After weeks of mobilising people, 18 October finally came. I met up with the organising committee before we headed to the Malaysian High Commission. Our leader, Jo Fan, was clearly stressed out. As expected, the turnout was not exactly what I would call comparable to Bersih 3.0. 70 of us, dressed in black, were chanting, giving speeches and holding up placards demanding the repeal of the Sedition Act. For a good part of the protest, we saw no movement whatsoever for the High Commission. It was only after the protest when we lined up against the metal gates for a picture with our posters did we see the mobile phones pop up from the curtains.
And just like that, it was over.
Though most of the stress has gone by now, the weeks leading up to the protest has given me — and probably, the rest of the committee — a lot to think about and a lot to learn from.

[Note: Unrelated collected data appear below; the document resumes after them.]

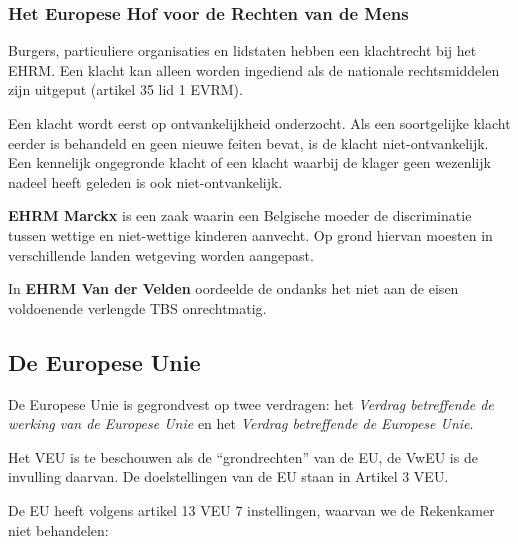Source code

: \documentclass{article}
\begin{document}
\subsubsection{Het Europese Hof voor de Rechten van de Mens}

Burgers, particuliere organisaties en lidstaten hebben een klachtrecht bij het
EHRM. Een klacht kan alleen worden ingediend als de nationale rechtsmiddelen
zijn uitgeput (artikel 35 lid 1 EVRM).

Een klacht wordt eerst op ontvankelijkheid onderzocht. Als een soortgelijke
klacht eerder is behandeld en geen nieuwe feiten bevat, is de klacht
niet-ontvankelijk. Een kennelijk ongegronde klacht of een klacht waarbij de
klager geen wezenlijk nadeel heeft geleden is ook niet-ontvankelijk.

\textbf{EHRM Marckx} is een zaak waarin een Belgische moeder de discriminatie
tussen wettige en niet-wettige kinderen aanvecht. Op grond hiervan moesten in
verschillende landen wetgeving worden aangepast.

In \textbf{EHRM Van der Velden} oordeelde de ondanks het niet aan de eisen
voldoenende verlengde TBS onrechtmatig.

\subsection{De Europese Unie}

De Europese Unie is gegrondvest op twee verdragen: het \emph{Verdrag
betreffende de werking van de Europese Unie} en het \emph{Verdrag betreffende
de Europese Unie}.

Het VEU is te beschouwen als de ``grondrechten'' van de EU, de VwEU is de
invulling daarvan. De doelstellingen van de EU staan in Artikel 3 VEU.

De EU heeft volgens artikel 13 VEU 7 instellingen, waarvan we de Rekenkamer
niet behandelen:
\end{document}
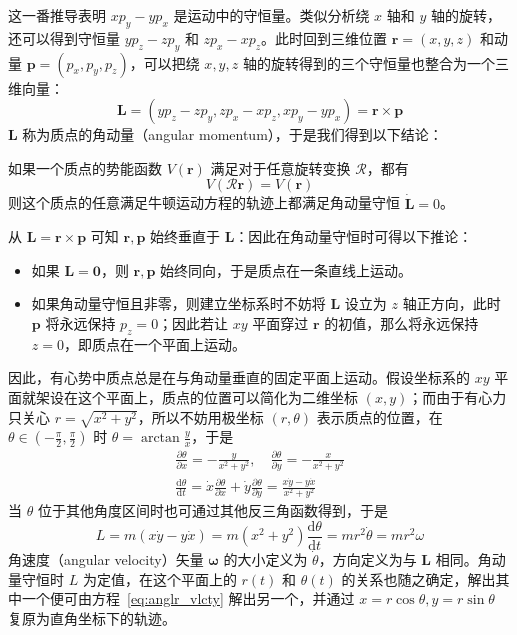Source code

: \documentclass[cn,10pt,math=newtx,citestyle=gb7714-2015,bibstyle=gb7714-2015]{elegantbook}
\def\bm{\boldsymbol}
\def\mc{\mathcal}
\def\d{\mathrm d}
\def\p{\partial}
\begin{document}
这一番推导表明 $xp_y-yp_x$ 是运动中的守恒量。类似分析绕 $x$ 轴和 $y$ 轴的旋转，还可以得到守恒量 $yp_z-zp_y$ 和 $zp_x-xp_z$。此时回到三维位置 $\bm r=(x,y,z)$ 和动量 $\bm p=(p_x,p_y,p_z)$，可以把绕 $x,y,z$ 轴的旋转得到的三个守恒量也整合为一个三维向量：
\begin{equation*}
    \bm L=(yp_z-zp_y,zp_x-xp_z,xp_y-yp_x)=\bm r\times\bm p
\end{equation*}
$\bm L$ 称为质点的角动量（angular momentum），于是我们得到以下结论：
\begin{theorem}[角动量守恒定律-v1]
    如果一个质点的势能函数 $V(\bm r)$ 满足对于任意旋转变换 $\mc R$，都有
    \begin{equation*}
        V(\mc R\bm r)=V(\bm r)
    \end{equation*}
    则这个质点的任意满足牛顿运动方程的轨迹上都满足角动量守恒 $\dot{\bm L}=0$。
\end{theorem}

从 $\bm L=\bm r\times\bm p$ 可知 $\bm r,\bm p$ 始终垂直于 $\bm L$：因此在角动量守恒时可得以下推论：
\begin{itemize}
    \item 如果 $\bm L=\bm 0$，则 $\bm r,\bm p$ 始终同向，于是质点在一条直线上运动。
    \item 如果角动量守恒且非零，则建立坐标系时不妨将 $\bm L$ 设立为 $z$ 轴正方向，此时 $\bm p$ 将永远保持 $p_z=0$；因此若让 $xy$ 平面穿过 $\bm r$ 的初值，那么将永远保持 $z=0$，即质点在一个平面上运动。
\end{itemize}
因此，有心势中质点总是在与角动量垂直的固定平面上运动。假设坐标系的 $xy$ 平面就架设在这个平面上，质点的位置可以简化为二维坐标 $(x,y)$；而由于有心力只关心 $r=\sqrt{x^2+y^2}$，所以不妨用极坐标 $(r,\theta)$ 表示质点的位置，在 $\theta\in\left(-\frac{\pi}{2},\frac{\pi}{2}\right)$ 时 $\theta = \arctan\frac{y}{x}$，于是
\begin{gather*}
    \frac{\p\theta}{\p x}=-\frac{y}{x^2+y^2},\quad \frac{\p\theta}{\p y}=-\frac{x}{x^2+y^2}\\
    \frac{\d\theta}{\d t} = \dot{x}\frac{\p\theta}{\p x} + \dot{y}\frac{\p\theta}{\p y}=\frac{x\dot y-y\dot x}{x^2+y^2}
\end{gather*}
当 $\theta$ 位于其他角度区间时也可通过其他反三角函数得到，于是
\begin{equation}\label{eq:anglr_vlcty}
    L=m(x\dot y - y\dot x)=m(x^2+y^2)\frac{\d\theta}{\d t}=mr^2\dot\theta=mr^2\omega
\end{equation}
角速度（angular velocity）矢量 $\bm \omega$ 的大小定义为 $\dot{\theta}$，方向定义为与 $\bm L$ 相同。角动量守恒时 $L$ 为定值，在这个平面上的 $r(t)$ 和 $\theta(t)$ 的关系也随之确定，解出其中一个便可由方程~\ref{eq:anglr_vlcty} 解出另一个，并通过 $x=r\cos\theta,y=r\sin\theta$ 复原为直角坐标下的轨迹。
\end{document}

We learnt that this wasn’t just about the Sedition Act, it was about fighting an education system that has taught Malaysian students not to care, not to question, a system that has put fear into students for thinking critically. In the course of mobilising people, I came to learn that scholarship holders were not allowed to participate in such events as stated in their contracts. While I did expect this out of government scholarships, I did not expect this out of corporate sponsors. One of my friends told me how his contract explicitly warns against participating in anything seditious and another told me about how she was not allowed to take part in public demonstrations. Fear was entrenched in the private sector as well.
I learnt to manage my expectations: if I was serious about activism long term, I had to face the fact that this was not going to be my only disappointment. I could not shut out Malaysians around me simply because I felt they didn’t care enough. Not everybody is willing to protest; everybody has different roles to play in the long run. As for those who simply chose to remain ignorant, I had to stop myself from judging them harshly; many of us came from a system that taught us to be like that. Not everybody would want to step out of the system — not everybody can.
I also learnt to always look at the positives. One woman gave a speech at a protest telling us that when Bersih first started out, it was just five people protesting in front of the High Commission every Saturday. It took over five years for that small group to progress to the Bersih 3.0 turn out. Maybe in a couple of years, with enough effort, there will no longer be 70 of us but hundreds instead.
I learnt the importance of surrounding yourself with like-minded people because where else are you going to draw your energy from? We had to stay together for the purpose of encouraging each other.
I also learnt that despite the exhaustion, despite the heart-wrenching disappointments, I wanted to be involved in the process of changing Malaysia in the long term. Raising awareness about the Act in the course of mobilising people was the best thing that resulted from this. From my side, the second best thing was being even more sure about wanting to be involved in the process of change.
And that makes the exhaustion worth it.